We’ve been bundling block patterns with all of our themes for quite a while now, but recent improvements to the Template Part and Query Loop blocks has opened up a whole new world for how patterns can be used.

Both blocks can now display a carousel of block patterns in their setup state, allowing users to choose between a menu of pre-designed versions of these blocks. These patterns can be bundled with your theme, so that users have a wide range of pre-designed header, query, and footer options available to choose from in the Site Editor:

The only difference between these and other patterns you’d build is that they include a special blockTypes property to let Gutenberg know which block to associate them with. Here’s a simplified example:

register_block_pattern(
	'theme/pattern-slug',
	array(
		'title'       => _x( 'Pattern Title' 'theme-slug' ),
		'blockTypes'  => array( 'core/template-part/header' ),
		'content'     => '<!-- Your Pattern Markup -->'
	)
);

The markup above specifies that this pattern should be surfaced for a Header template part block. The value there would core/template-part/footer or core/query if you were designing a pattern for those blocks instead. (This property also powers pattern transforms, but that’s a topic for another time).

Once you register a pattern that way, it will show up in the carousel for the specified block.
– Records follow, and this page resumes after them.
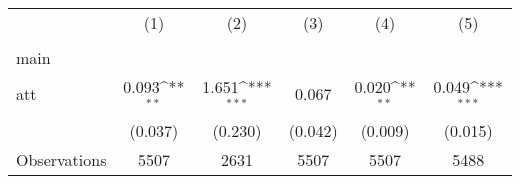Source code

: {
\def\sym#1{\ifmmode^{#1}\else\(^{#1}\)\fi}
\begin{tabular}{l*{5}{c}}
\hline\hline
                    &\multicolumn{1}{c}{(1)}&\multicolumn{1}{c}{(2)}&\multicolumn{1}{c}{(3)}&\multicolumn{1}{c}{(4)}&\multicolumn{1}{c}{(5)}\\
                    &\multicolumn{1}{c}{} &\multicolumn{1}{c}{} &\multicolumn{1}{c}{} &\multicolumn{1}{c}{} &\multicolumn{1}{c}{} \\
\hline
main                &                     &                     &                     &                     &                     \\
att                 &       0.093\sym{**} &       1.651\sym{***}&       0.067         &       0.020\sym{**} &       0.049\sym{***}\\
                    &     (0.037)         &     (0.230)         &     (0.042)         &     (0.009)         &     (0.015)         \\
\hline
Observations        &        5507         &        2631         &        5507         &        5507         &        5488         \\
\hline\hline
\end{tabular}
}
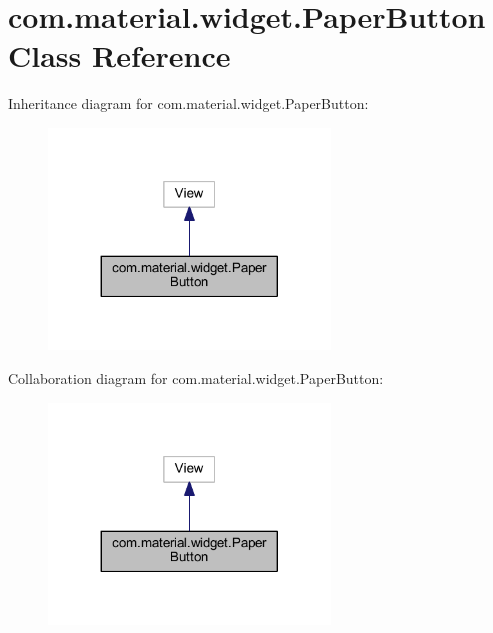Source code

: \hypertarget{classcom_1_1material_1_1widget_1_1_paper_button}{}\section{com.\+material.\+widget.\+Paper\+Button Class Reference}
\label{classcom_1_1material_1_1widget_1_1_paper_button}


Inheritance diagram for com.\+material.\+widget.\+Paper\+Button\+:
\nopagebreak
\begin{figure}[H]
\begin{center}
\leavevmode
\includegraphics[width=212pt]{classcom_1_1material_1_1widget_1_1_paper_button__inherit__graph}
\end{center}
\end{figure}


Collaboration diagram for com.\+material.\+widget.\+Paper\+Button\+:
\nopagebreak
\begin{figure}[H]
\begin{center}
\leavevmode
\includegraphics[width=212pt]{classcom_1_1material_1_1widget_1_1_paper_button__coll__graph}
\end{center}
\end{figure}
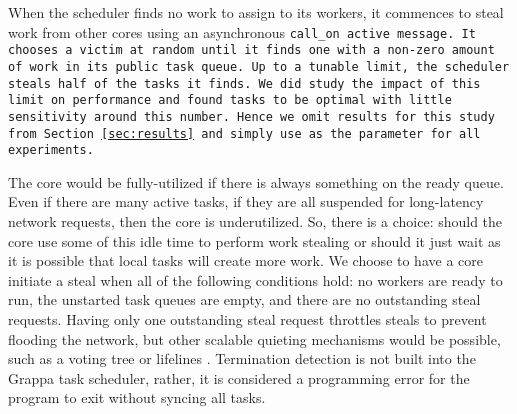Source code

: When the scheduler finds no work to assign to its workers, it
commences to steal work from other cores using an asynchronous
\tt{call_on} active message.  It chooses a victim at random until it
finds one with a non-zero amount of work in its public task queue.  Up
to a tunable limit, the scheduler steals half of the tasks it finds.
We did study the impact of this limit on performance and found
 tasks to be optimal with little sensitivity around this
number.  Hence we omit results for this study from
Section~\ref{sec:results} and simply use  as the
parameter for all experiments.

The
core would be fully-utilized if there is always something on the ready
queue. Even if there are many active tasks, if they are all suspended
for long-latency network requests, then the core is underutilized. So,
there is a choice: should the core use some of this idle time to perform
work stealing or should it just wait as it is possible that local tasks
will create more work. We choose to have a core initiate a steal when
all of the following conditions hold: no workers are ready to run, the
unstarted task queues are empty, and there are no outstanding steal
requests. Having only one outstanding steal request throttles steals to
prevent flooding the network, but other scalable quieting mechanisms
would be possible, such as a voting
tree\cite{scalableWorkStealingOrCilk98} or lifelines \cite{lifelines}.
Termination detection is not built into the Grappa task scheduler,
rather, it is considered a programming error for the program to exit
without syncing all tasks.


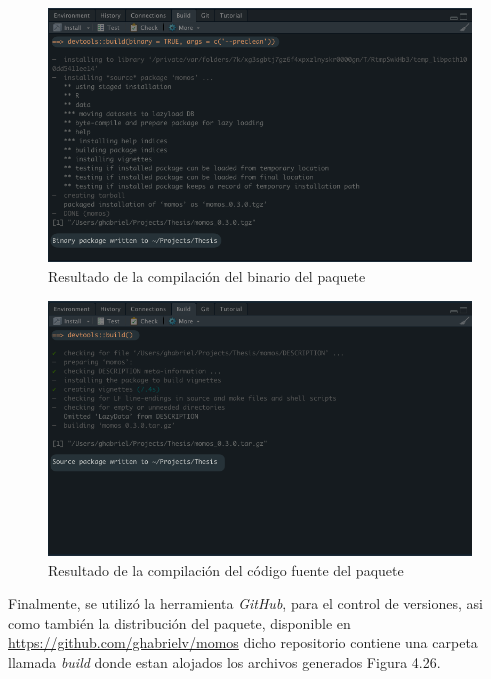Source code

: \begin{figure}[H]
  \centering
    \begin{minipage}{1\textwidth}
      \centering
      \includegraphics[width=1\textwidth]{figure_4_24.png}
      \caption{Resultado de la compilaci\'on del binario del paquete}
      \label{fig:Fig}
    \end{minipage}%
    \hspace{5mm}
\end{figure}

\begin{figure}[H]
  \centering
    \begin{minipage}{1\textwidth}
      \centering
      \includegraphics[width=1\textwidth]{figure_4_25.png}
      \caption{Resultado de la compilaci\'on del c\'odigo fuente del paquete}
      \label{fig:Fig}
    \end{minipage}%
    \hspace{5mm}
\end{figure}

Finalmente, se utiliz\'o la herramienta \textit{GitHub}, para el control de versiones, asi como tambi\'en la distribuci\'on del paquete, disponible en \url{https://github.com/ghabrielv/momos} dicho repositorio contiene una carpeta llamada \textit{build} donde estan alojados los archivos generados Figura 4.26.\\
It’s as simple as that!

There are already a few Query Loop patterns bundled with Core today that use this method, and the header patterns shown in the video above are actually from a Gutenberg PR I’m working on as well. I’ve prepared a quick code example using our in-progress Quadrat theme to show how they could be bundled — we definitely plan on including a handful of these sorts of patterns in our block themes moving forward.

https://github.com/Automattic/themes/pull/4104

When combined together, Header, Query Loop, and Footer patterns allow you to mix-and-match pre-designed sections to create your entire website. I’m truly excited to see not only how themes use this feature, but how the Pattern Directory might provide hundreds more options for these blocks. This feels groundbreaking for WordPress, and I can’t wait to see how it turns out.